L’administration générale du Protectorat

 

La première tâche du Gouvernement de Dar-es-Salaam fut de pacifier les énormes territoires dépendant de lui en Afrique orientale.

Pour réaliser cette tâche, il avait, dans une première période, mis en place une Administration militaire, disposant de troupes nombreuses et bien entraînées.

 

Après avoir en 1890 dompté la rébellion arabe fomentée par le Sultan de Zanzibar, cette Administration entreprit de mettre hors d’état de nuire les Arabes et Arabisés trafiquants d’esclaves. Par application de l’Acte Général de Berlin de 1885 et de celui de Bruxelles de 1890, la lutte contre ce fléau fut menée simultanément à l’Est et à l’Ouest de la chaîne des Grands Lacs, par les troupes allemandes d’une part, et par celles de l’État du Congo de l’autre. Les filières du trafic esclavagiste furent une à une détruites, de telle sorte que les Arabes provoquèrent à nouveau, en 1904 et 1905, un important soulèvement dans les régions proches de la côte.

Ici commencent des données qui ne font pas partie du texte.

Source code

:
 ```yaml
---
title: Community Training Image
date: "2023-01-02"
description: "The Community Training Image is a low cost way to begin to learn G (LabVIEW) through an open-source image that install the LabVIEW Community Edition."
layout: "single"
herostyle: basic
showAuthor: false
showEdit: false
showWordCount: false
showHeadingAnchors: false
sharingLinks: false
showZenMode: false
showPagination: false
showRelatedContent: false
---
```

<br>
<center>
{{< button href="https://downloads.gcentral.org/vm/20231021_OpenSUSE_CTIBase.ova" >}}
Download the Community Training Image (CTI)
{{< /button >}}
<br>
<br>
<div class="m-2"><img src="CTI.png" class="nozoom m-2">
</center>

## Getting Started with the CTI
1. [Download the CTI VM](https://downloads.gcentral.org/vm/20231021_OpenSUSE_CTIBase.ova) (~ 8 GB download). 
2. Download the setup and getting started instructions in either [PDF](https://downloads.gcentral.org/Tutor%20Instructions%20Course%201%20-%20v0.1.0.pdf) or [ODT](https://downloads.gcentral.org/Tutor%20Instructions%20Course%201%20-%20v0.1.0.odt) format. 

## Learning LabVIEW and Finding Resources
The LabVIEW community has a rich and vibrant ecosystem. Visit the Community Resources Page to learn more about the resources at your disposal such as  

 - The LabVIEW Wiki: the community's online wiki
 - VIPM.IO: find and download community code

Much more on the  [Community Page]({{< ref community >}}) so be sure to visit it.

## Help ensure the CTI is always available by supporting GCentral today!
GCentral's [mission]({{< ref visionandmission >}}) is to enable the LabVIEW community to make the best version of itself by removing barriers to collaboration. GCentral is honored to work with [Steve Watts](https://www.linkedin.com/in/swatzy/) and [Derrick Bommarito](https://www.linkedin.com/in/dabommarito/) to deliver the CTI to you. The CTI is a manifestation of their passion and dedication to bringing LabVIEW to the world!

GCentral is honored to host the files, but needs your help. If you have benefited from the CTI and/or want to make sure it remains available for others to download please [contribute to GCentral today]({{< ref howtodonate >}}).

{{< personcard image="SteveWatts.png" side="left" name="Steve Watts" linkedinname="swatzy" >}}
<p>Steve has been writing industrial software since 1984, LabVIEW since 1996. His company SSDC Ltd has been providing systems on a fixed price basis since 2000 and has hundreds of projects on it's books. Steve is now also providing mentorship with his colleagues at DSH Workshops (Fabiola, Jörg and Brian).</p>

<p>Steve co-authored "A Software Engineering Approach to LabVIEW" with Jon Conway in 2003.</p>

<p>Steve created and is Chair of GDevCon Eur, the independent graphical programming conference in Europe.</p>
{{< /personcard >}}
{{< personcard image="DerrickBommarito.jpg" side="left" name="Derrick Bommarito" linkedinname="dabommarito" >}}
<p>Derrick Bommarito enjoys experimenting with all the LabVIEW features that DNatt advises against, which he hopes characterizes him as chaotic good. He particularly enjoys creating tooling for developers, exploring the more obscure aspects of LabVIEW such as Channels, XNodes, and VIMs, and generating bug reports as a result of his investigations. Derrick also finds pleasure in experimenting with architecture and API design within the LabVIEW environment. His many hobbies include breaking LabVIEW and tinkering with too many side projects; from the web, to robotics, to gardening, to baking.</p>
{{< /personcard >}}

Sa répression fut menée si énergiquement et avec une telle détermination que l’on pouvait aux environs de 1907 considérer l’esclavagisme arabe comme à peu près supprimé’.

Durant cette même période, le Gouvernement de Dar-es-Salaam eut aussi à réduire militairement, dans le centre du pays, une insoumission des populations hamites Massaï.

Au Rwanda même, le Gouvernement dut intervenir en 1905 pour ramener à la raison les montagnards du Mulera qui avaient commencé un mouvement de libération nationale.

Bientôt, le Protectorat se trouva pacifié. Les forces de l’ordre purent être progressivement réduites et démobilisées. Et l’Administration militaire fut remplacée par une Administration civile. Celle-ci prit alors de l’extension, s’adaptant peu à peu à sa vaste tâche.

Le budget annuel du Protectorat se gonfla parallèlement, heureusement suivi par le gonflement des recettes fiscales.Ce budget fut, pendant les premières années, alimenté à la fois par des recettes locales et par un subside extraordinaire de l’Empire, subside qui était appelé à disparaître lorsque les rentrées locales s’avèreraient suffisantes. L’essentiel de ces dernières provenait des taxations douanières, d’un impôt proportionnel sur les revenus, et d’un impôt général sur les populations, fixé en 1908 à trois roupies par habitation ou par homme adulte valide. Cet impôt général pouvait, dans les régions où le travail salarié était rare, être réduit jusqu’à une roupie; il pouvait aussi être remplacé par son équivalent en nature (par exemple, une centaine d’œufs, ou une dizaine de poules).

Au Rwanda, l’impôt d’une roupie ou son équivalent en nature fut perçu à partir de 1912. Toutefois, les contribuables n’ayant pas encore été recensés systématiquement, la perception de cet impôt y fut très limitée. Elle ne s’en ajouta pas moins aux redevances politiques et de clientèle, dont les populations rwandaises étaient déjà chargées à outrance.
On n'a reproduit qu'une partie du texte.